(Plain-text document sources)
• • • • •
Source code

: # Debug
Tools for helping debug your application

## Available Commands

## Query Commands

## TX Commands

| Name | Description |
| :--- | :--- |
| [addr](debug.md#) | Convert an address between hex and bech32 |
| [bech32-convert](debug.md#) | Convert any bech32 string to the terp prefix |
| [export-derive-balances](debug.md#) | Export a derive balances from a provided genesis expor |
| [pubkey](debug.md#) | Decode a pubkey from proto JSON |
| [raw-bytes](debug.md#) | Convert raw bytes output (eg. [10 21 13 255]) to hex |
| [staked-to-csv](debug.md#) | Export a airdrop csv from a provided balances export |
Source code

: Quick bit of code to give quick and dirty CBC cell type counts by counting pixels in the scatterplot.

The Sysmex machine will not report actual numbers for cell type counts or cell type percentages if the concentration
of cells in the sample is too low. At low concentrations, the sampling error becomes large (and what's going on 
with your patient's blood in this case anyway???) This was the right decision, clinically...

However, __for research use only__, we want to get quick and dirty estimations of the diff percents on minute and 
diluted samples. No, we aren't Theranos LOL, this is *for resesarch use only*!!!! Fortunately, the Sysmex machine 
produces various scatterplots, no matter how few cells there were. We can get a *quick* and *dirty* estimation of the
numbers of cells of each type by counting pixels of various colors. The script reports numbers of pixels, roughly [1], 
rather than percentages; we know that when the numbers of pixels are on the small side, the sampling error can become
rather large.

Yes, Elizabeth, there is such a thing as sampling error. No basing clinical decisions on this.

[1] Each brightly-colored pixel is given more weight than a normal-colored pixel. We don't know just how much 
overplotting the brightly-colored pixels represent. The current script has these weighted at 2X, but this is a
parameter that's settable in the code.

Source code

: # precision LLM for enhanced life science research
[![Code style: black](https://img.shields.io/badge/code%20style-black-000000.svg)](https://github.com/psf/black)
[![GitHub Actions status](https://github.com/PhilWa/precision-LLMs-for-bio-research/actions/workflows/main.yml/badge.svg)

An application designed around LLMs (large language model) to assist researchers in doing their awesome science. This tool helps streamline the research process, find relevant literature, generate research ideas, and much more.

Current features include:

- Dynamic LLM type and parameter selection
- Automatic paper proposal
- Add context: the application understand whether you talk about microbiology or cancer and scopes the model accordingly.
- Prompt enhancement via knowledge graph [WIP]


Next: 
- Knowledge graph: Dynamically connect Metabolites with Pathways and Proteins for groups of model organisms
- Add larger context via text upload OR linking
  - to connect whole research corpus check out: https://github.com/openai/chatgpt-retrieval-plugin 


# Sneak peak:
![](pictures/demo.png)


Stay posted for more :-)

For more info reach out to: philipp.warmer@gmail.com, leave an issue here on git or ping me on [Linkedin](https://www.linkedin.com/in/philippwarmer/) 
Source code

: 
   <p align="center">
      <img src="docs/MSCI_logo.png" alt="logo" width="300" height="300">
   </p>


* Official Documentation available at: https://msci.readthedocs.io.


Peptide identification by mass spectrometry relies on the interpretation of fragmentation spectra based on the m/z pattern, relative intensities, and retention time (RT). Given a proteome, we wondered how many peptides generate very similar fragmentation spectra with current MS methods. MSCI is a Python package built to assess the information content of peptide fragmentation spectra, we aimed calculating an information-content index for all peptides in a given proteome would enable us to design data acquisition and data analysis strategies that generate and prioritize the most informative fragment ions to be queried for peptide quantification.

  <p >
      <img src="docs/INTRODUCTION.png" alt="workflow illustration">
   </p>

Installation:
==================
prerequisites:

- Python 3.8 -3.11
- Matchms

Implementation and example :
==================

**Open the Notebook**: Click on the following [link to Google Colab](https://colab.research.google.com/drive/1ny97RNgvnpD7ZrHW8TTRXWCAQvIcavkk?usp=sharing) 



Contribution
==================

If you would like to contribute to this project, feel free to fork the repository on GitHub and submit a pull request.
• • • • •
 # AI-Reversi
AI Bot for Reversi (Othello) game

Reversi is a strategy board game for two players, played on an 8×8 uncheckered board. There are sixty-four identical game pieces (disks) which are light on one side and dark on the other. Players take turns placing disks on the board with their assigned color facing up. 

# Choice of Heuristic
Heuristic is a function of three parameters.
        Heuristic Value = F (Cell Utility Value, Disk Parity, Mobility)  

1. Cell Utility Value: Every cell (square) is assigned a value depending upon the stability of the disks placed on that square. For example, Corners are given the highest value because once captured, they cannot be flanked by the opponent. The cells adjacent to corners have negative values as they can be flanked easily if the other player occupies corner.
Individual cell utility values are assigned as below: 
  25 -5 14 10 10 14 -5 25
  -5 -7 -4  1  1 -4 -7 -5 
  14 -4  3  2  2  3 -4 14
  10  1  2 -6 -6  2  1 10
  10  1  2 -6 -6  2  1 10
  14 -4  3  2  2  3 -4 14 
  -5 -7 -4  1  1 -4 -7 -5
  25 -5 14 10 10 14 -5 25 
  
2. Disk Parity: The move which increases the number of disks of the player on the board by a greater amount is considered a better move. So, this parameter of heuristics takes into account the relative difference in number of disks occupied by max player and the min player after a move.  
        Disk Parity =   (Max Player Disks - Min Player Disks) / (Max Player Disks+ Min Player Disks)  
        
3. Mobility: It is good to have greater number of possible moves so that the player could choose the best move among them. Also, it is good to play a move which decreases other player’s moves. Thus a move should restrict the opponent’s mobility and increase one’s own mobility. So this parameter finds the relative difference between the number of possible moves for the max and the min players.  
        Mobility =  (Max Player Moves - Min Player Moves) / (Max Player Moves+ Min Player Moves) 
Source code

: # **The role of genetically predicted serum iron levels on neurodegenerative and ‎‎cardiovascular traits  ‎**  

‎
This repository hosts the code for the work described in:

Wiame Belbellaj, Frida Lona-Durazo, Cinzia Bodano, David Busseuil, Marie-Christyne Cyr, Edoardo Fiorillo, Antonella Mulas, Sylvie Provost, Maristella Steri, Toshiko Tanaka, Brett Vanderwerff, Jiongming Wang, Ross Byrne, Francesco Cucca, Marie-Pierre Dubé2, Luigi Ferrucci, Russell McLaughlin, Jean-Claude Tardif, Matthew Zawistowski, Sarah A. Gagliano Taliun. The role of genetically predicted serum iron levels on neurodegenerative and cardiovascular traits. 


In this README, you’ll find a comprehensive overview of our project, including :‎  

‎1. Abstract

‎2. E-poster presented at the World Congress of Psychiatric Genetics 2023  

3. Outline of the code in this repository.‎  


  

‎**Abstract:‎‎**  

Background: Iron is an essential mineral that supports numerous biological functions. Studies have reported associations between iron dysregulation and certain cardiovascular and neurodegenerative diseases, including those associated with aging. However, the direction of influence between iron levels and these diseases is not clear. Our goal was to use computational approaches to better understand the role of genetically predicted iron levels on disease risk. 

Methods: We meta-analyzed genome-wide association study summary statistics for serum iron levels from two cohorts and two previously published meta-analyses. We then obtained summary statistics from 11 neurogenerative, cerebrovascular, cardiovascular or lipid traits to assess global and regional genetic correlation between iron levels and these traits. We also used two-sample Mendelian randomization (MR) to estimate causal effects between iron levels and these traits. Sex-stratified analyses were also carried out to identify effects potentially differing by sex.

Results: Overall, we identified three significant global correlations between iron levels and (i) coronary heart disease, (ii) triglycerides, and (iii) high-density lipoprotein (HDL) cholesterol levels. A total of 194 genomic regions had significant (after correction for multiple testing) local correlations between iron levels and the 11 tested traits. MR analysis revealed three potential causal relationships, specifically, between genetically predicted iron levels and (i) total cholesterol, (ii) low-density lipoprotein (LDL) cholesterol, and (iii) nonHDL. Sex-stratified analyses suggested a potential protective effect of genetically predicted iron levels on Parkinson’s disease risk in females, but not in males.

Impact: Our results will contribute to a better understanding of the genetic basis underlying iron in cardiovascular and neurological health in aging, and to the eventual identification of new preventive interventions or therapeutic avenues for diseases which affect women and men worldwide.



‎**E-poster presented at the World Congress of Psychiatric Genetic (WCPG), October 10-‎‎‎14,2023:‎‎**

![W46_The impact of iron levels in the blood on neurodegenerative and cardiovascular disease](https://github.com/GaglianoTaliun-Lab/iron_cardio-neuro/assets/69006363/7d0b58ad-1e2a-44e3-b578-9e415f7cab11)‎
• • • • •
### Exercise objective:
Each line above where the word "assigned" occurs should be copied out.

### Answer to this task:
Reversi is a strategy board game for two players, played on an 8×8 uncheckered board. There are sixty-four identical game pieces (disks) which are light on one side and dark on the other. Players take turns placing disks on the board with their assigned color facing up. 
1. Cell Utility Value: Every cell (square) is assigned a value depending upon the stability of the disks placed on that square. For example, Corners are given the highest value because once captured, they cannot be flanked by the opponent. The cells adjacent to corners have negative values as they can be flanked easily if the other player occupies corner.
Individual cell utility values are assigned as below: 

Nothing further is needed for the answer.